EXERCISE: Print the records below exactly. Omit every picture.

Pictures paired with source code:
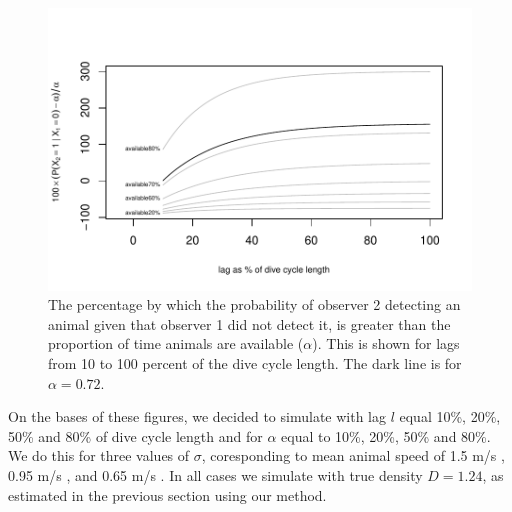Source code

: \documentclass[useAMS, usenatbib, referee]{biom}\usepackage[]{graphicx}\usepackage[]{color}
\makeatletter
\def\maxwidth{ %
  \ifdim\Gin@nat@width>\linewidth
    \linewidth
  \else
    \Gin@nat@width
  \fi
}
\newenvironment{knitrout}{}{} %
\makeatother
\begin{document}
\begin{knitrout}
\color{fgcolor}\begin{figure}

{\centering \includegraphics[width=\maxwidth]{figs/fig_p_unavail_plot-1} 

}

\caption[The percentage by which the probability of observer 2 detecting an animal given that observer 1 did not detect it, is greater than the proportion of time animals are available (\(\alpha\))]{The percentage by which the probability of observer 2 detecting an animal given that observer 1 did not detect it, is greater than the proportion of time animals are available (\(\alpha\)). This is shown for lags from 10 to 100 percent of the dive cycle length. The dark line is for \(\alpha=0.72\).}\label{fig:fig_p_unavail_plot}
\end{figure}


\end{knitrout}

On the bases of these figures, we decided to simulate with lag $l$ equal 10\%, 20\%, 50\% and 80\% of dive cycle length and for $\alpha$ equal to 10\%, 20\%, 50\% and 80\%. We do this for three values of $\sigma$, coresponding to mean animal speed of 1.5 m/s \citep[the value estimated by][]{Hiby+Lovell:98}, 0.95 m/s \citep[the value estimated by][]{Westgate+al:95}, and 0.65 m/s \citep[the value estimated by][,which being lower than that which we estimated above, broadens the range of our simulations beyond that were we to use our estimate of $\sigma$]{Stevenson+al:18}. In all cases we simulate with true density $D=1.24$, as estimated in the previous section using our method.
\end{document}
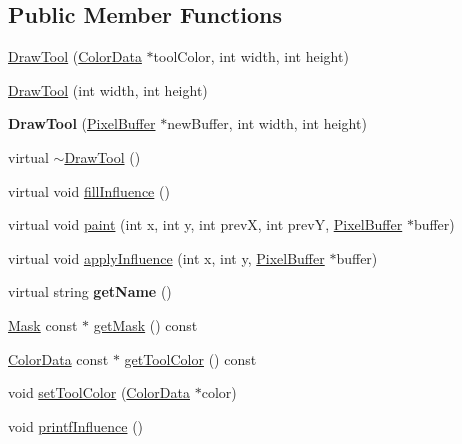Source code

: \subsection*{Public Member Functions}
\begin{DoxyCompactItemize}
\item 
\hyperlink{classDrawTool_aa21e3a5373ba9e4e43d6e56eec82b32d}{Draw\+Tool} (\hyperlink{classColorData}{Color\+Data} $\ast$tool\+Color, int width, int height)
\item 
\hyperlink{classDrawTool_aa1816d6699a835d9c7619ee5c97be9d1}{Draw\+Tool} (int width, int height)
\item 
{\bfseries Draw\+Tool} (\hyperlink{classPixelBuffer}{Pixel\+Buffer} $\ast$new\+Buffer, int width, int height)\hypertarget{classDrawTool_a521ad2f183dd3354de1dd163140e8b1d}{}\label{classDrawTool_a521ad2f183dd3354de1dd163140e8b1d}

\item 
virtual \hyperlink{classDrawTool_ac07eb21dc6dfc99b7e3e7a6e3b9548f3}{$\sim$\+Draw\+Tool} ()
\item 
virtual void \hyperlink{classDrawTool_ae202bc193ba721452e81f34b6c2e6e35}{fill\+Influence} ()
\item 
virtual void \hyperlink{classDrawTool_a65dbb2f006efc9c6053d01df75eff5a9}{paint} (int x, int y, int prevX, int prevY, \hyperlink{classPixelBuffer}{Pixel\+Buffer} $\ast$buffer)
\item 
virtual void \hyperlink{classDrawTool_ac60a70d91e81163d413b99382ac4255b}{apply\+Influence} (int x, int y, \hyperlink{classPixelBuffer}{Pixel\+Buffer} $\ast$buffer)
\item 
virtual string {\bfseries get\+Name} ()\hypertarget{classDrawTool_a11a450d969098c86158b6ec5f14d291e}{}\label{classDrawTool_a11a450d969098c86158b6ec5f14d291e}

\item 
\hyperlink{classMask}{Mask} const $\ast$ \hyperlink{classDrawTool_ad11d4e44fcd2caf774e18ce5b2986865}{get\+Mask} () const 
\item 
\hyperlink{classColorData}{Color\+Data} const $\ast$ \hyperlink{classDrawTool_a00485271784acd5acc75840a7a17eb2e}{get\+Tool\+Color} () const 
\item 
void \hyperlink{classDrawTool_a7f7097be5f6beb7b3f6ce437785cac7a}{set\+Tool\+Color} (\hyperlink{classColorData}{Color\+Data} $\ast$color)
\item 
void \hyperlink{classDrawTool_a04f57381cb6c71d90a66e905b46f424c}{printf\+Influence} ()
\end{DoxyCompactItemize}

COMPLETED EXERCISE:
Source code

: \documentclass[useAMS, usenatbib, referee]{biom}\usepackage[]{graphicx}\usepackage[]{color}
\makeatletter
\def\maxwidth{ %
  \ifdim\Gin@nat@width>\linewidth
    \linewidth
  \else
    \Gin@nat@width
  \fi
}
\newenvironment{knitrout}{}{} %
\makeatother
\begin{document}
\begin{knitrout}
\color{fgcolor}\begin{figure}

{\centering \includegraphics[width=\maxwidth]{figs/fig_p_unavail_plot-1} 

}

\caption[The percentage by which the probability of observer 2 detecting an animal given that observer 1 did not detect it, is greater than the proportion of time animals are available (\(\alpha\))]{The percentage by which the probability of observer 2 detecting an animal given that observer 1 did not detect it, is greater than the proportion of time animals are available (\(\alpha\)). This is shown for lags from 10 to 100 percent of the dive cycle length. The dark line is for \(\alpha=0.72\).}\label{fig:fig_p_unavail_plot}
\end{figure}


\end{knitrout}

On the bases of these figures, we decided to simulate with lag $l$ equal 10\%, 20\%, 50\% and 80\% of dive cycle length and for $\alpha$ equal to 10\%, 20\%, 50\% and 80\%. We do this for three values of $\sigma$, coresponding to mean animal speed of 1.5 m/s \citep[the value estimated by][]{Hiby+Lovell:98}, 0.95 m/s \citep[the value estimated by][]{Westgate+al:95}, and 0.65 m/s \citep[the value estimated by][,which being lower than that which we estimated above, broadens the range of our simulations beyond that were we to use our estimate of $\sigma$]{Stevenson+al:18}. In all cases we simulate with true density $D=1.24$, as estimated in the previous section using our method.
\end{document}
Source code

: \subsection*{Public Member Functions}
\begin{DoxyCompactItemize}
\item 
\hyperlink{classDrawTool_aa21e3a5373ba9e4e43d6e56eec82b32d}{Draw\+Tool} (\hyperlink{classColorData}{Color\+Data} $\ast$tool\+Color, int width, int height)
\item 
\hyperlink{classDrawTool_aa1816d6699a835d9c7619ee5c97be9d1}{Draw\+Tool} (int width, int height)
\item 
{\bfseries Draw\+Tool} (\hyperlink{classPixelBuffer}{Pixel\+Buffer} $\ast$new\+Buffer, int width, int height)\hypertarget{classDrawTool_a521ad2f183dd3354de1dd163140e8b1d}{}\label{classDrawTool_a521ad2f183dd3354de1dd163140e8b1d}

\item 
virtual \hyperlink{classDrawTool_ac07eb21dc6dfc99b7e3e7a6e3b9548f3}{$\sim$\+Draw\+Tool} ()
\item 
virtual void \hyperlink{classDrawTool_ae202bc193ba721452e81f34b6c2e6e35}{fill\+Influence} ()
\item 
virtual void \hyperlink{classDrawTool_a65dbb2f006efc9c6053d01df75eff5a9}{paint} (int x, int y, int prevX, int prevY, \hyperlink{classPixelBuffer}{Pixel\+Buffer} $\ast$buffer)
\item 
virtual void \hyperlink{classDrawTool_ac60a70d91e81163d413b99382ac4255b}{apply\+Influence} (int x, int y, \hyperlink{classPixelBuffer}{Pixel\+Buffer} $\ast$buffer)
\item 
virtual string {\bfseries get\+Name} ()\hypertarget{classDrawTool_a11a450d969098c86158b6ec5f14d291e}{}\label{classDrawTool_a11a450d969098c86158b6ec5f14d291e}

\item 
\hyperlink{classMask}{Mask} const $\ast$ \hyperlink{classDrawTool_ad11d4e44fcd2caf774e18ce5b2986865}{get\+Mask} () const 
\item 
\hyperlink{classColorData}{Color\+Data} const $\ast$ \hyperlink{classDrawTool_a00485271784acd5acc75840a7a17eb2e}{get\+Tool\+Color} () const 
\item 
void \hyperlink{classDrawTool_a7f7097be5f6beb7b3f6ce437785cac7a}{set\+Tool\+Color} (\hyperlink{classColorData}{Color\+Data} $\ast$color)
\item 
void \hyperlink{classDrawTool_a04f57381cb6c71d90a66e905b46f424c}{printf\+Influence} ()
\end{DoxyCompactItemize}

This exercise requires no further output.